Nasser Al Kaud, the deputy of the assistant secretariat general for economic affairs at the GCC, has called for a delay in January 1, 2010 deadline for the monetary union in a speech he delivered at the GCC Banking Conference in Manama, reports The National. More specifically, he asked for a new timeline.

The call was the first recognition by the GCC Secretariat that the deadline may not be met, in spite of repeated reports by economic analysts stating that the nations are underprepared for the creation of the monetary union and the common currency.

Earlier this month, the Economic Intelligence Unit said that both the monetary union and the currency will not be feasible until 2020. “Most of our interviewees thought it feasible that the GCC would have monetary union by 2020, though not by 2010,” the Economic Intelligence Unit said in its 2020 outlook report.

Oman has already opted out of the monetary union.
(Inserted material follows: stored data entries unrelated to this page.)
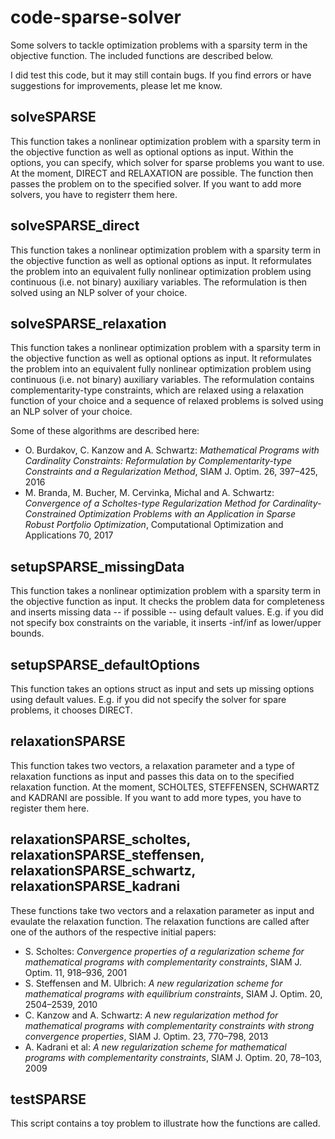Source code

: # code-sparse-solver
Some solvers to tackle optimization problems with a sparsity term in the objective function. The included functions are described below.

I did test this code, but it may still contain bugs. If you find errors or have suggestions for improvements, please let me know.

## solveSPARSE

This function takes a nonlinear optimization problem with a sparsity term in the objective function as well as optional options as input. Within the options, you can specify, which solver for sparse problems you want to use. At the moment, DIRECT and RELAXATION are possible. The function then passes the problem on to the specified solver. If you want to add more solvers, you have to registerr them here.

## solveSPARSE_direct

This function takes a nonlinear optimization problem with a sparsity term in the objective function as well as optional options as input. It reformulates the problem into an equivalent fully nonlinear optimization problem using continuous (i.e. not binary) auxiliary variables. The reformulation is then solved using an NLP solver of your choice.

## solveSPARSE_relaxation

This function takes a nonlinear optimization problem with a sparsity term in the objective function as well as optional options as input. It reformulates the problem into an equivalent fully nonlinear optimization problem using continuous (i.e. not binary) auxiliary variables. The reformulation contains complementarity-type constraints, which are relaxed using a relaxation function of your choice and a sequence of relaxed problems is solved using an NLP solver of your choice.

Some of these algorithms are described here:
* O. Burdakov, C. Kanzow and A. Schwartz: *Mathematical Programs with Cardinality Constraints: Reformulation by Complementarity-type Constraints and a Regularization Method*, SIAM J. Optim. 26, 397–425, 2016
* M. Branda, M. Bucher, M. Cervinka, Michal and A. Schwartz: *Convergence of a Scholtes-type Regularization Method for Cardinality-Constrained Optimization Problems with an Application in Sparse Robust Portfolio Optimization*, Computational Optimization and Applications 70, 2017

## setupSPARSE_missingData

This function takes a nonlinear optimization problem with a sparsity term in the objective function as input. It checks the problem data for completeness and inserts missing data -- if possible -- using default values. E.g. if you did not specify box constraints on the variable, it inserts -inf/inf as lower/upper bounds.

## setupSPARSE_defaultOptions

This function takes an options struct as input and sets up missing options using default values. E.g. if you did not specify the solver for spare problems, it chooses DIRECT.

## relaxationSPARSE

This function takes two vectors, a relaxation parameter and a type of relaxation functions as input and passes this data on to the specified relaxation function. At the moment, SCHOLTES, STEFFENSEN, SCHWARTZ and KADRANI are possible. If you want to add more types, you have to register them here.

## relaxationSPARSE_scholtes, relaxationSPARSE_steffensen, relaxationSPARSE_schwartz, relaxationSPARSE_kadrani

These functions take two vectors and a relaxation parameter as input and evaulate the relaxation function. The relaxation functions are called after one of the authors of the respective initial papers:
* S. Scholtes: *Convergence properties of a regularization scheme for mathematical programs with complementarity constraints*, SIAM J. Optim. 11, 918–936, 2001
* S. Steffensen and M. Ulbrich: *A new regularization scheme for mathematical programs with equilibrium constraints*, SIAM J. Optim. 20, 2504–2539, 2010
* C. Kanzow and A. Schwartz: *A new regularization method for mathematical programs with complementarity constraints with strong convergence properties*, SIAM J. Optim. 23, 770–798, 2013
* A. Kadrani et al: *A new regularization scheme for mathematical programs with complementarity constraints*, SIAM J. Optim. 20, 78–103, 2009

## testSPARSE

This script contains a toy problem to illustrate how the functions are called.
In 2006, Omani officials said they felt it was unlikely that the GCC nations will be ready by 2010: “Rather than delay the process, they want the other countries to move ahead, and they can join at a later date,” said an official to Reuters, who asked not to be named.
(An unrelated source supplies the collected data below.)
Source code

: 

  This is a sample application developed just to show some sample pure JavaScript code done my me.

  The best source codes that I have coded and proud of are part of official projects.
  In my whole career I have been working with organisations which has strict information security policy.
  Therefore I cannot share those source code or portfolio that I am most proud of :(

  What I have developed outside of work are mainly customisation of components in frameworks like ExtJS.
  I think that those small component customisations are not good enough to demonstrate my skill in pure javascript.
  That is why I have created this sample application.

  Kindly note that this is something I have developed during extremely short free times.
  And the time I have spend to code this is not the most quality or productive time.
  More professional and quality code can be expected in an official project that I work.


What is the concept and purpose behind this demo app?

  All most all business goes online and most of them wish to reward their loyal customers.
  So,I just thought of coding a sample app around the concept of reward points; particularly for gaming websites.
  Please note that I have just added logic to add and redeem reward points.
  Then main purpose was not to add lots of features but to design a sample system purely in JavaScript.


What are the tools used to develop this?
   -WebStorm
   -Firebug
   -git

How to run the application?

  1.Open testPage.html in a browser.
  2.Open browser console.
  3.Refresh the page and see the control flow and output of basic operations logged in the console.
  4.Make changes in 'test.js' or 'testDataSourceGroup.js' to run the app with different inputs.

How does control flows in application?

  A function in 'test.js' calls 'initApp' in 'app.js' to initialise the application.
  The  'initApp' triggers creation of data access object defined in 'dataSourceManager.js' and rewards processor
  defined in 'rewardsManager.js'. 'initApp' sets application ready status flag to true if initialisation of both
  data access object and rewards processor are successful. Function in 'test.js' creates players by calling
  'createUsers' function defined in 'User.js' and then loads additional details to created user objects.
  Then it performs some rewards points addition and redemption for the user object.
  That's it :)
In May 2007, they made their stance official: “Our decision is not to participate in the Gulf monetary union… because we do not want to restrict our monetary and fiscal policies at present,” Homud  Al-Zidjali of Oman’s central bank told a banking conference in Kuwait.
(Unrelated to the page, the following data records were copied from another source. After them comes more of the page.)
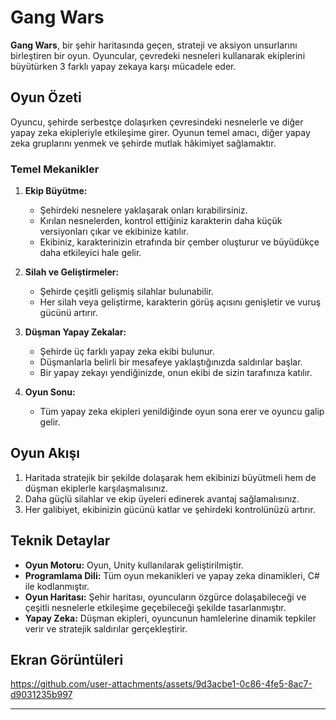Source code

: # Gang Wars

**Gang Wars**, bir şehir haritasında geçen, strateji ve aksiyon unsurlarını birleştiren bir oyun. Oyuncular, çevredeki nesneleri kullanarak ekiplerini büyütürken 3 farklı yapay zekaya karşı mücadele eder.  

## Oyun Özeti

Oyuncu, şehirde serbestçe dolaşırken çevresindeki nesnelerle ve diğer yapay zeka ekipleriyle etkileşime girer. Oyunun temel amacı, diğer yapay zeka gruplarını yenmek ve şehirde mutlak hâkimiyet sağlamaktır.  

### Temel Mekanikler  

1. **Ekip Büyütme:**  
   - Şehirdeki nesnelere yaklaşarak onları kırabilirsiniz.  
   - Kırılan nesnelerden, kontrol ettiğiniz karakterin daha küçük versiyonları çıkar ve ekibinize katılır.  
   - Ekibiniz, karakterinizin etrafında bir çember oluşturur ve büyüdükçe daha etkileyici hale gelir.  

2. **Silah ve Geliştirmeler:**  
   - Şehirde çeşitli gelişmiş silahlar bulunabilir.  
   - Her silah veya geliştirme, karakterin görüş açısını genişletir ve vuruş gücünü artırır.  

3. **Düşman Yapay Zekalar:**  
   - Şehirde üç farklı yapay zeka ekibi bulunur.  
   - Düşmanlarla belirli bir mesafeye yaklaştığınızda saldırılar başlar.  
   - Bir yapay zekayı yendiğinizde, onun ekibi de sizin tarafınıza katılır.  

4. **Oyun Sonu:**  
   - Tüm yapay zeka ekipleri yenildiğinde oyun sona erer ve oyuncu galip gelir.  

## Oyun Akışı  

1. Haritada stratejik bir şekilde dolaşarak hem ekibinizi büyütmeli hem de düşman ekiplerle karşılaşmalısınız.  
2. Daha güçlü silahlar ve ekip üyeleri edinerek avantaj sağlamalısınız.  
3. Her galibiyet, ekibinizin gücünü katlar ve şehirdeki kontrolünüzü artırır.  

## Teknik Detaylar  

- **Oyun Motoru:** Oyun, Unity kullanılarak geliştirilmiştir.  
- **Programlama Dili:** Tüm oyun mekanikleri ve yapay zeka dinamikleri, C# ile kodlanmıştır.  
- **Oyun Haritası:** Şehir haritası, oyuncuların özgürce dolaşabileceği ve çeşitli nesnelerle etkileşime geçebileceği şekilde tasarlanmıştır.  
- **Yapay Zeka:** Düşman ekipleri, oyuncunun hamlelerine dinamik tepkiler verir ve stratejik saldırılar gerçekleştirir.  

## Ekran Görüntüleri


https://github.com/user-attachments/assets/9d3acbe1-0c86-4fe5-8ac7-d9031235b997


---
Previously, analysts speculated that Kuwait may decide against joining the monetary union.

As of today, the participating states – Saudi Arabia, UAE, Qatar, Bahrain and Kuwait – have not decided on a name for the common currency, a location for the central bank and whether it will be pegged to a basket currency for float freely.

More importantly, however, the nations have not announced their strategies for dealing with the member states’ varied economies. For instance, a study by the Middle East Economic Survey (MEES) published in March showed that Saudi Arabia accounted for 52 percent of the GCC’s GDP, compared with 22 percent for the UAE and 12 percent for Kuwait.

The nations, however, continue to push for the monetary union, citing economic and commercial gains as some of the main reasons behind the initiative.

How will the nations deal with their differences in time for the monetary union’s 2010 deadline? And how far back will the new deadline for the common currency be pushed back (if at all)?